Provided entries:

=-=-=

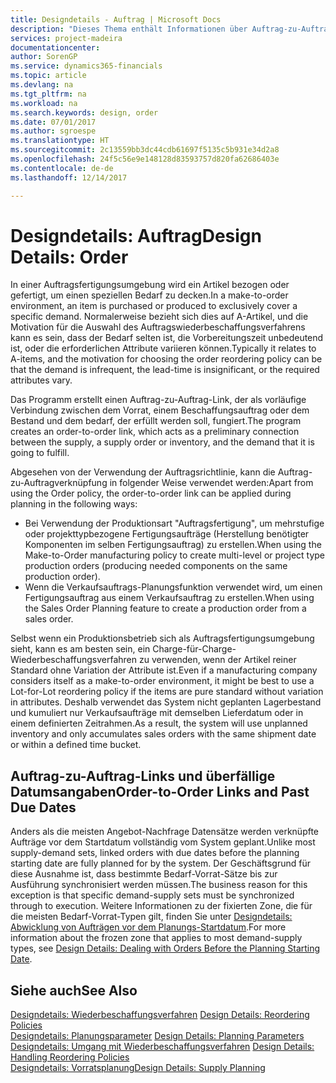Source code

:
 ```yaml
---
title: Designdetails - Auftrag | Microsoft Docs
description: "Dieses Thema enthält Informationen über Auftrag-zu-Auftrag-Links in einer Auftragsfertigungsumgebung."
services: project-madeira
documentationcenter: 
author: SorenGP
ms.service: dynamics365-financials
ms.topic: article
ms.devlang: na
ms.tgt_pltfrm: na
ms.workload: na
ms.search.keywords: design, order
ms.date: 07/01/2017
ms.author: sgroespe
ms.translationtype: HT
ms.sourcegitcommit: 2c13559bb3dc44cdb61697f5135c5b931e34d2a8
ms.openlocfilehash: 24f5c56e9e148128d83593757d820fa62686403e
ms.contentlocale: de-de
ms.lasthandoff: 12/14/2017

---
```

# <a name="design-details-order"></a><span data-ttu-id="e8cd2-103">Designdetails: Auftrag</span><span class="sxs-lookup"><span data-stu-id="e8cd2-103">Design Details: Order</span></span>
<span data-ttu-id="e8cd2-104">In einer Auftragsfertigungsumgebung wird ein Artikel bezogen oder gefertigt, um einen speziellen Bedarf zu decken.</span><span class="sxs-lookup"><span data-stu-id="e8cd2-104">In a make-to-order environment, an item is purchased or produced to exclusively cover a specific demand.</span></span> <span data-ttu-id="e8cd2-105">Normalerweise bezieht sich dies auf A-Artikel, und die Motivation für die Auswahl des Auftragswiederbeschaffungsverfahrens kann es sein, dass der Bedarf selten ist, die Vorbereitungszeit unbedeutend ist, oder die erforderlichen Attribute variieren können.</span><span class="sxs-lookup"><span data-stu-id="e8cd2-105">Typically it relates to A-items, and the motivation for choosing the order reordering policy can be that the demand is infrequent, the lead-time is insignificant, or the required attributes vary.</span></span>  
  
<span data-ttu-id="e8cd2-106">Das Programm erstellt einen Auftrag-zu-Auftrag-Link, der als vorläufige Verbindung zwischen dem Vorrat, einem Beschaffungsauftrag oder dem Bestand und dem bedarf, der erfüllt werden soll, fungiert.</span><span class="sxs-lookup"><span data-stu-id="e8cd2-106">The program creates an order-to-order link, which acts as a preliminary connection between the supply, a supply order or inventory, and the demand that it is going to fulfill.</span></span>  
  
<span data-ttu-id="e8cd2-107">Abgesehen von der Verwendung der Auftragsrichtlinie, kann die Auftrag-zu-Auftragverknüpfung in folgender Weise verwendet werden:</span><span class="sxs-lookup"><span data-stu-id="e8cd2-107">Apart from using the Order policy, the order-to-order link can be applied during planning in the following ways:</span></span>  
  
* <span data-ttu-id="e8cd2-108">Bei Verwendung der Produktionsart "Auftragsfertigung", um mehrstufige oder projekttypbezogene Fertigungsaufträge (Herstellung benötigter Komponenten im selben Fertigungsauftrag) zu erstellen.</span><span class="sxs-lookup"><span data-stu-id="e8cd2-108">When using the Make-to-Order manufacturing policy to create multi-level or project type production orders (producing needed components on the same production order).</span></span>  
* <span data-ttu-id="e8cd2-109">Wenn die Verkaufsauftrags-Planungsfunktion verwendet wird, um einen Fertigungsauftrag aus einem Verkaufsauftrag zu erstellen.</span><span class="sxs-lookup"><span data-stu-id="e8cd2-109">When using the Sales Order Planning feature to create a production order from a sales order.</span></span>  
  
<span data-ttu-id="e8cd2-110">Selbst wenn ein Produktionsbetrieb sich als Auftragsfertigungsumgebung sieht, kann es am besten sein, ein Charge-für-Charge-Wiederbeschaffungsverfahren zu verwenden, wenn der Artikel reiner Standard ohne Variation der Attribute ist.</span><span class="sxs-lookup"><span data-stu-id="e8cd2-110">Even if a manufacturing company considers itself as a make-to-order environment, it might be best to use a Lot-for-Lot reordering policy if the items are pure standard without variation in attributes.</span></span> <span data-ttu-id="e8cd2-111">Deshalb verwendet das System nicht geplanten Lagerbestand und kumuliert nur Verkaufsaufträge mit demselben Lieferdatum oder in einem definierten Zeitrahmen.</span><span class="sxs-lookup"><span data-stu-id="e8cd2-111">As a result, the system will use unplanned inventory and only accumulates sales orders with the same shipment date or within a defined time bucket.</span></span>  
  
## <a name="order-to-order-links-and-past-due-dates"></a><span data-ttu-id="e8cd2-112">Auftrag-zu-Auftrag-Links und überfällige Datumsangaben</span><span class="sxs-lookup"><span data-stu-id="e8cd2-112">Order-to-Order Links and Past Due Dates</span></span>  
<span data-ttu-id="e8cd2-113">Anders als die meisten Angebot-Nachfrage Datensätze werden verknüpfte Aufträge vor dem Startdatum vollständig vom System geplant.</span><span class="sxs-lookup"><span data-stu-id="e8cd2-113">Unlike most supply-demand sets, linked orders with due dates before the planning starting date are fully planned for by the system.</span></span> <span data-ttu-id="e8cd2-114">Der Geschäftsgrund für diese Ausnahme ist, dass bestimmte Bedarf-Vorrat-Sätze bis zur Ausführung synchronisiert werden müssen.</span><span class="sxs-lookup"><span data-stu-id="e8cd2-114">The business reason for this exception is that specific demand-supply sets must be synchronized through to execution.</span></span> <span data-ttu-id="e8cd2-115">Weitere Informationen zu der fixierten Zone, die für die meisten Bedarf-Vorrat-Typen gilt, finden Sie unter [Designdetails: Abwicklung von Aufträgen vor dem Planungs-Startdatum](design-details-dealing-with-orders-before-the-planning-starting-date.md).</span><span class="sxs-lookup"><span data-stu-id="e8cd2-115">For more information about the frozen zone that applies to most demand-supply types, see [Design Details: Dealing with Orders Before the Planning Starting Date](design-details-dealing-with-orders-before-the-planning-starting-date.md).</span></span>  
  
## <a name="see-also"></a><span data-ttu-id="e8cd2-116">Siehe auch</span><span class="sxs-lookup"><span data-stu-id="e8cd2-116">See Also</span></span>  
<span data-ttu-id="e8cd2-117">[Designdetails: Wiederbeschaffungsverfahren](design-details-reordering-policies.md) </span><span class="sxs-lookup"><span data-stu-id="e8cd2-117">[Design Details: Reordering Policies](design-details-reordering-policies.md) </span></span>  
<span data-ttu-id="e8cd2-118">[Designdetails: Planungsparameter](design-details-planning-parameters.md) </span><span class="sxs-lookup"><span data-stu-id="e8cd2-118">[Design Details: Planning Parameters](design-details-planning-parameters.md) </span></span>  
<span data-ttu-id="e8cd2-119">[Designdetails: Umgang mit Wiederbeschaffungsverfahren](design-details-handling-reordering-policies.md) </span><span class="sxs-lookup"><span data-stu-id="e8cd2-119">[Design Details: Handling Reordering Policies](design-details-handling-reordering-policies.md) </span></span>  
[<span data-ttu-id="e8cd2-120">Designdetails: Vorratsplanung</span><span class="sxs-lookup"><span data-stu-id="e8cd2-120">Design Details: Supply Planning</span></span>](design-details-supply-planning.md)
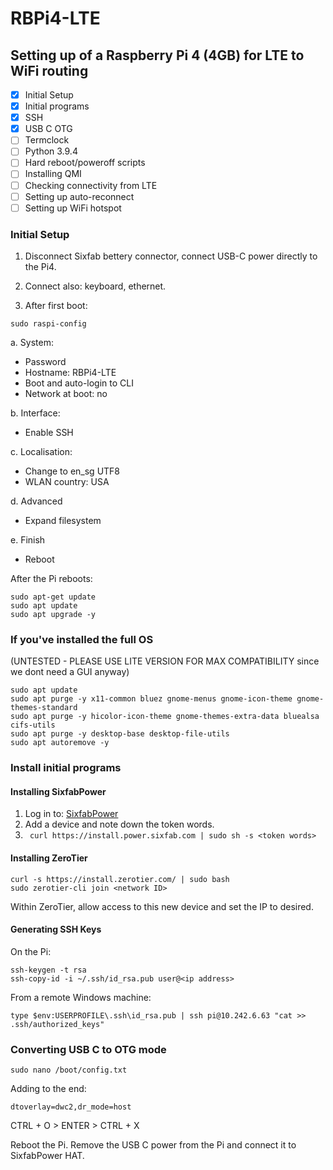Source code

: # RBPi4-LTE
## Setting up of a Raspberry Pi 4 (4GB) for LTE to WiFi routing

- [x] Initial Setup
- [x] Initial programs
- [x] SSH
- [x] USB C OTG
- [ ] Termclock
- [ ] Python 3.9.4
- [ ] Hard reboot/poweroff scripts
- [ ] Installing QMI
- [ ] Checking connectivity from LTE
- [ ] Setting up auto-reconnect
- [ ] Setting up WiFi hotspot

### Initial Setup
1. Disconnect Sixfab bettery connector, connect USB-C power directly to the Pi4.
2. Connect also: keyboard, ethernet.

3. After first boot:
```shell
sudo raspi-config
```

a. System:
* Password
* Hostname: RBPi4-LTE
* Boot and auto-login to CLI
* Network at boot: no

b. Interface:
* Enable SSH

c. Localisation:
* Change to en_sg UTF8
* WLAN country: USA

d. Advanced
* Expand filesystem

e. Finish
* Reboot

After the Pi reboots:
```shell
sudo apt-get update
sudo apt update
sudo apt upgrade -y
```

### If you've installed the full OS
(UNTESTED - PLEASE USE LITE VERSION FOR MAX COMPATIBILITY since we dont need a GUI anyway)
```shell
sudo apt update
sudo apt purge -y x11-common bluez gnome-menus gnome-icon-theme gnome-themes-standard
sudo apt purge -y hicolor-icon-theme gnome-themes-extra-data bluealsa cifs-utils
sudo apt purge -y desktop-base desktop-file-utils
sudo apt autoremove -y
```

### Install initial programs
#### Installing SixfabPower
1. Log in to: [SixfabPower](https://power.sixfab.com)
2. Add a device and note down the token words.
3. ``` curl https://install.power.sixfab.com | sudo sh -s <token words>```

#### Installing ZeroTier
```shell
curl -s https://install.zerotier.com/ | sudo bash
sudo zerotier-cli join <network ID>
```
Within ZeroTier, allow access to this new device and set the IP to desired.

#### Generating SSH Keys
On the Pi:
```shell
ssh-keygen -t rsa
ssh-copy-id -i ~/.ssh/id_rsa.pub user@<ip address>
```
From a remote Windows machine:
```shell
type $env:USERPROFILE\.ssh\id_rsa.pub | ssh pi@10.242.6.63 "cat >> .ssh/authorized_keys"
```

### Converting USB C to OTG mode
```shell
sudo nano /boot/config.txt
```
Adding to the end:
```shell
dtoverlay=dwc2,dr_mode=host
```
CTRL + O > ENTER > CTRL + X

Reboot the Pi.
Remove the USB C power from the Pi and connect it to SixfabPower HAT.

=-=-=

Task objective: Copy out each line of the records above that includes "themes".

Answer box:
sudo apt purge -y x11-common bluez gnome-menus gnome-icon-theme gnome-themes-standard
sudo apt purge -y hicolor-icon-theme gnome-themes-extra-data bluealsa cifs-utils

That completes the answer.